Ma esiste o non esiste in Italia una tipologia di contratto più o meno equa per il lavoro temporaneo?

 In Italia certe soluzioni ci sono. In Agricoltura, ad esempio. Funziona da anni. Supponiamo che io sia il lavoratore. Posso essere assunto dal 1 gennaio al 31 dicembre. Per tutte le giornate di lavoro l’azienda mi paga il corrispettivo sulla base di una tabella salariale concordata a livello nazionale. Le giornate che io non lavoro (causa maltempo ecc..) vengono accantonate e all’inizio dell’anno successivo posso fare domanda all’Inps affinchè mi venga riconosciuta la disoccupazione sui buchi che ho lasciato nell’anno precedente. Ecco: la coniugazione del reddito dell’impresa e il reddito che deriva dall’ammortizzatore sociale.
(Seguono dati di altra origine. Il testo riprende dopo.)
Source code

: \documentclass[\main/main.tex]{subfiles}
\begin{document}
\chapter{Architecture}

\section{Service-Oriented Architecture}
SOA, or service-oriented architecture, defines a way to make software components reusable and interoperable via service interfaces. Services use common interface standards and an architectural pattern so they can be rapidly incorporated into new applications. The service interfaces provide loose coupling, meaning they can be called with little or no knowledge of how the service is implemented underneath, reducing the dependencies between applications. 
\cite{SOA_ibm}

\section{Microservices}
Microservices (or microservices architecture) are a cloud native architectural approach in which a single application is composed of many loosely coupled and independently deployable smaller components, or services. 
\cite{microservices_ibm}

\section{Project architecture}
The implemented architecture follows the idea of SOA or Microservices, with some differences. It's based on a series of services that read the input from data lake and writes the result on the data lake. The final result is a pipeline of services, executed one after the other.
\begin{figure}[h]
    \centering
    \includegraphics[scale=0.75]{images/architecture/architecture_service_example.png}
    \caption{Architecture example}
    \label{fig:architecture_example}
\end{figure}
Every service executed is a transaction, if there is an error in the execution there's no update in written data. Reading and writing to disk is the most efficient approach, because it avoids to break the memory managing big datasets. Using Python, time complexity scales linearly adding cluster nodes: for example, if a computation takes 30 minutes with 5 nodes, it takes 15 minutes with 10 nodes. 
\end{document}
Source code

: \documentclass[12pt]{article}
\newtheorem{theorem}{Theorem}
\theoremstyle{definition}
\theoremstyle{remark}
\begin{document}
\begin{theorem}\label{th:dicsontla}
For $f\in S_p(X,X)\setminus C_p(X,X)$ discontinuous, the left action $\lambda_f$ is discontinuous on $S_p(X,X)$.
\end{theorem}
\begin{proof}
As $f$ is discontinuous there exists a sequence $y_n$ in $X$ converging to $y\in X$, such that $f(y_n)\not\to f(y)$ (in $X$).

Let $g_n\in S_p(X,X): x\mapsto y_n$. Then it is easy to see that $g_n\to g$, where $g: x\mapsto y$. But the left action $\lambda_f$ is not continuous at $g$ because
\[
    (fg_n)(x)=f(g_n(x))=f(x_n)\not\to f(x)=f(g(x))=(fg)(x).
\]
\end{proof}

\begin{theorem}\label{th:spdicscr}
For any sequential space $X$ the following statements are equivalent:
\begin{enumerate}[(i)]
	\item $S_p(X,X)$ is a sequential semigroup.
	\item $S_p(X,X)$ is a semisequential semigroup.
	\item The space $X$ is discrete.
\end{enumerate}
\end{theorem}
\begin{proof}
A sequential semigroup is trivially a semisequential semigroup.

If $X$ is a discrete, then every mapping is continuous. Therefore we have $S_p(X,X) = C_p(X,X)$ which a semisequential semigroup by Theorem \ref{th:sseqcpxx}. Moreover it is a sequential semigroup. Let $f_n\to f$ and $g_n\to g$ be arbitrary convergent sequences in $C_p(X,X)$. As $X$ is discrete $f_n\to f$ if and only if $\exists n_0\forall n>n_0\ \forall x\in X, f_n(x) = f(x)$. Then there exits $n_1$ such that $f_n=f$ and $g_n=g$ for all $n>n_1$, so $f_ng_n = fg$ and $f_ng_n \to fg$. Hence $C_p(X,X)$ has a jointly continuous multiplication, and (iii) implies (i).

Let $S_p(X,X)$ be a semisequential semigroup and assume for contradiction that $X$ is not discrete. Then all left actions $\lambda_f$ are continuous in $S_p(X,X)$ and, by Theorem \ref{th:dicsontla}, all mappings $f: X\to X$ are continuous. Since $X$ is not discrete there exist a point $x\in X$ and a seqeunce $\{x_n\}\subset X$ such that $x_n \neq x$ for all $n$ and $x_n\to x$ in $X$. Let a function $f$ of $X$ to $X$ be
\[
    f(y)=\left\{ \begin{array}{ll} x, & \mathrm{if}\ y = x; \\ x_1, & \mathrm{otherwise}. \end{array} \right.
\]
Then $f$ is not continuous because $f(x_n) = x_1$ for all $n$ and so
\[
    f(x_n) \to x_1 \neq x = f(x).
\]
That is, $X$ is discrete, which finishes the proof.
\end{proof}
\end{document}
Così, dignitosamente, riesco ad andare avanti. Se una donna va in maternità all’inizio dell’anno successivo, ancora prima che abbia il contratto di assunzione, se viene dal settore agricolo l’Inps le paga la maternità. (In tutti gli altri settori se disoccupata e va in maternità non le spetta nulla). Stessa modalità per la malattia. L’ ammortizzatore sociale, in questo caso, è confacente alla flessibilità offerta all’azienda. Se svolgo 156 giornate di lavoro l’anno, l’Inps mi mette i contributi previdenziali a coprire tutto l’anno e ho così interesse a denunciare tutto. Ma ha un difetto: l’accesso al credito. Nel caso in cui dovessi comprare casa perché le banche me lo considerano un contratto a tempo determinato.